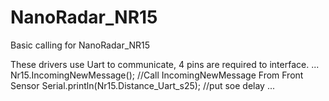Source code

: 
# NanoRadar_NR15
Basic calling for NanoRadar_NR15

These drivers use Uart to communicate, 4 pins are required to interface.
...
  Nr15.IncomingNewMessage(); //Call IncomingNewMessage From Front Sensor
  Serial.println(Nr15.Distance_Uart_s25); //put soe delay
...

# # # #

_WHAT YOU ARE ASKED TO DO_
Please copy the lines above exactly as written, apart from any pictures.

_EXERCISE OUTPUT_
Source code

: 
# NanoRadar_NR15
Basic calling for NanoRadar_NR15

These drivers use Uart to communicate, 4 pins are required to interface.
...
  Nr15.IncomingNewMessage(); //Call IncomingNewMessage From Front Sensor
  Serial.println(Nr15.Distance_Uart_s25); //put soe delay
...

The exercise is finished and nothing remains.